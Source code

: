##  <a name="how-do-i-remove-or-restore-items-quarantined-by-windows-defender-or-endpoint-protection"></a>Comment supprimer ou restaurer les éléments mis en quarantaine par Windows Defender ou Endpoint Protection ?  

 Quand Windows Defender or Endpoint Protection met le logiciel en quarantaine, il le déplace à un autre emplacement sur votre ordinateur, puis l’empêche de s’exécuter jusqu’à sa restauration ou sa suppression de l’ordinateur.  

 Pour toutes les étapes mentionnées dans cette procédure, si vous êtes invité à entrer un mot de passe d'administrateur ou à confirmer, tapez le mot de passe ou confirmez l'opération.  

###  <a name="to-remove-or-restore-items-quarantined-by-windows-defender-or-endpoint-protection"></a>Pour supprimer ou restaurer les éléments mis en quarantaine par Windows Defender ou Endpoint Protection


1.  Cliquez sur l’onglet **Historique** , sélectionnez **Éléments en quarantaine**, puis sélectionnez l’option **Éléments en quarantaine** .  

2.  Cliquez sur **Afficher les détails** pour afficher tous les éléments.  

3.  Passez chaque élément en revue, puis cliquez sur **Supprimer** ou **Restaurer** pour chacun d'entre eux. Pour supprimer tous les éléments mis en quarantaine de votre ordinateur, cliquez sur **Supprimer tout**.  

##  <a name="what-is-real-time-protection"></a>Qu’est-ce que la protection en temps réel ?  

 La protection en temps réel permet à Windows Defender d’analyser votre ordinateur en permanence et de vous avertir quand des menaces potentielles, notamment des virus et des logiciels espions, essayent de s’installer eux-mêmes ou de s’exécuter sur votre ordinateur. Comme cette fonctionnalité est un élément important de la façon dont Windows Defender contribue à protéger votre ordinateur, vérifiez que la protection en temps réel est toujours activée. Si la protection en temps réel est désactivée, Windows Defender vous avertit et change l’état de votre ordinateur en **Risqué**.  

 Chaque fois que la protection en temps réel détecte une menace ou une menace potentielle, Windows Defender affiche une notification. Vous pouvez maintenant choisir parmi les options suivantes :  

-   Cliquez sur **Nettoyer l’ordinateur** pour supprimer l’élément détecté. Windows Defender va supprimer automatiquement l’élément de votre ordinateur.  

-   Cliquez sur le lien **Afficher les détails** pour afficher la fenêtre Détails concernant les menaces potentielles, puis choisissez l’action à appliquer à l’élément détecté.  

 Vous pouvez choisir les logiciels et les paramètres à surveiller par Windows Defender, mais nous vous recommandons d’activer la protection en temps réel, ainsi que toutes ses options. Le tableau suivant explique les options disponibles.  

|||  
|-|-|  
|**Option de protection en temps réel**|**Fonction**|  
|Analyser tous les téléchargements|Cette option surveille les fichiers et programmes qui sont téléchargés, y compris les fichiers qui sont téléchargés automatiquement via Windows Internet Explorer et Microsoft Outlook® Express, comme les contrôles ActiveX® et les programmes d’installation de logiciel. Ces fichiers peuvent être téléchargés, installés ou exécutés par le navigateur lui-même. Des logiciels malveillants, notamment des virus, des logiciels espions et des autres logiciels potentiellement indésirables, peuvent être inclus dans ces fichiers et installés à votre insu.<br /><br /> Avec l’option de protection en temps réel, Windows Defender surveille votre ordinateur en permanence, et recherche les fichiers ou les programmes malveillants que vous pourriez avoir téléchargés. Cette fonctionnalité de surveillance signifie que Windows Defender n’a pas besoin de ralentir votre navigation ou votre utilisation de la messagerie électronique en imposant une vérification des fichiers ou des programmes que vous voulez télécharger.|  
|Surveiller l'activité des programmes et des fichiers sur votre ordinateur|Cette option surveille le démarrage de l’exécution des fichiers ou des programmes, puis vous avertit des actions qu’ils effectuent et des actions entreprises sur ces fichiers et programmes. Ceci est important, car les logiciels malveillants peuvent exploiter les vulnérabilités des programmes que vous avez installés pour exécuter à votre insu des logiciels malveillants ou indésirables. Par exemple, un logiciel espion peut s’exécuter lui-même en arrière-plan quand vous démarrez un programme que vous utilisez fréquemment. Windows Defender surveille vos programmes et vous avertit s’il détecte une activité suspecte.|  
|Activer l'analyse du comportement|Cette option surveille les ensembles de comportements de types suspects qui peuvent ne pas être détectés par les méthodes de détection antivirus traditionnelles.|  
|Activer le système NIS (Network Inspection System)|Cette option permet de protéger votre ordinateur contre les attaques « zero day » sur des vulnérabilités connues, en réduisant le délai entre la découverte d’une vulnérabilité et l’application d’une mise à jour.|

* **Problem to work on**
Transcribe the records in full, so that each line reads exactly as before.

* **Output**
Source code

:##  <a name="how-do-i-remove-or-restore-items-quarantined-by-windows-defender-or-endpoint-protection"></a>Comment supprimer ou restaurer les éléments mis en quarantaine par Windows Defender ou Endpoint Protection ?  

 Quand Windows Defender or Endpoint Protection met le logiciel en quarantaine, il le déplace à un autre emplacement sur votre ordinateur, puis l’empêche de s’exécuter jusqu’à sa restauration ou sa suppression de l’ordinateur.  

 Pour toutes les étapes mentionnées dans cette procédure, si vous êtes invité à entrer un mot de passe d'administrateur ou à confirmer, tapez le mot de passe ou confirmez l'opération.  

###  <a name="to-remove-or-restore-items-quarantined-by-windows-defender-or-endpoint-protection"></a>Pour supprimer ou restaurer les éléments mis en quarantaine par Windows Defender ou Endpoint Protection


1.  Cliquez sur l’onglet **Historique** , sélectionnez **Éléments en quarantaine**, puis sélectionnez l’option **Éléments en quarantaine** .  

2.  Cliquez sur **Afficher les détails** pour afficher tous les éléments.  

3.  Passez chaque élément en revue, puis cliquez sur **Supprimer** ou **Restaurer** pour chacun d'entre eux. Pour supprimer tous les éléments mis en quarantaine de votre ordinateur, cliquez sur **Supprimer tout**.  

##  <a name="what-is-real-time-protection"></a>Qu’est-ce que la protection en temps réel ?  

 La protection en temps réel permet à Windows Defender d’analyser votre ordinateur en permanence et de vous avertir quand des menaces potentielles, notamment des virus et des logiciels espions, essayent de s’installer eux-mêmes ou de s’exécuter sur votre ordinateur. Comme cette fonctionnalité est un élément important de la façon dont Windows Defender contribue à protéger votre ordinateur, vérifiez que la protection en temps réel est toujours activée. Si la protection en temps réel est désactivée, Windows Defender vous avertit et change l’état de votre ordinateur en **Risqué**.  

 Chaque fois que la protection en temps réel détecte une menace ou une menace potentielle, Windows Defender affiche une notification. Vous pouvez maintenant choisir parmi les options suivantes :  

-   Cliquez sur **Nettoyer l’ordinateur** pour supprimer l’élément détecté. Windows Defender va supprimer automatiquement l’élément de votre ordinateur.  

-   Cliquez sur le lien **Afficher les détails** pour afficher la fenêtre Détails concernant les menaces potentielles, puis choisissez l’action à appliquer à l’élément détecté.  

 Vous pouvez choisir les logiciels et les paramètres à surveiller par Windows Defender, mais nous vous recommandons d’activer la protection en temps réel, ainsi que toutes ses options. Le tableau suivant explique les options disponibles.  

|||  
|-|-|  
|**Option de protection en temps réel**|**Fonction**|  
|Analyser tous les téléchargements|Cette option surveille les fichiers et programmes qui sont téléchargés, y compris les fichiers qui sont téléchargés automatiquement via Windows Internet Explorer et Microsoft Outlook® Express, comme les contrôles ActiveX® et les programmes d’installation de logiciel. Ces fichiers peuvent être téléchargés, installés ou exécutés par le navigateur lui-même. Des logiciels malveillants, notamment des virus, des logiciels espions et des autres logiciels potentiellement indésirables, peuvent être inclus dans ces fichiers et installés à votre insu.<br /><br /> Avec l’option de protection en temps réel, Windows Defender surveille votre ordinateur en permanence, et recherche les fichiers ou les programmes malveillants que vous pourriez avoir téléchargés. Cette fonctionnalité de surveillance signifie que Windows Defender n’a pas besoin de ralentir votre navigation ou votre utilisation de la messagerie électronique en imposant une vérification des fichiers ou des programmes que vous voulez télécharger.|  
|Surveiller l'activité des programmes et des fichiers sur votre ordinateur|Cette option surveille le démarrage de l’exécution des fichiers ou des programmes, puis vous avertit des actions qu’ils effectuent et des actions entreprises sur ces fichiers et programmes. Ceci est important, car les logiciels malveillants peuvent exploiter les vulnérabilités des programmes que vous avez installés pour exécuter à votre insu des logiciels malveillants ou indésirables. Par exemple, un logiciel espion peut s’exécuter lui-même en arrière-plan quand vous démarrez un programme que vous utilisez fréquemment. Windows Defender surveille vos programmes et vous avertit s’il détecte une activité suspecte.|  
|Activer l'analyse du comportement|Cette option surveille les ensembles de comportements de types suspects qui peuvent ne pas être détectés par les méthodes de détection antivirus traditionnelles.|  
|Activer le système NIS (Network Inspection System)|Cette option permet de protéger votre ordinateur contre les attaques « zero day » sur des vulnérabilités connues, en réduisant le délai entre la découverte d’une vulnérabilité et l’application d’une mise à jour.|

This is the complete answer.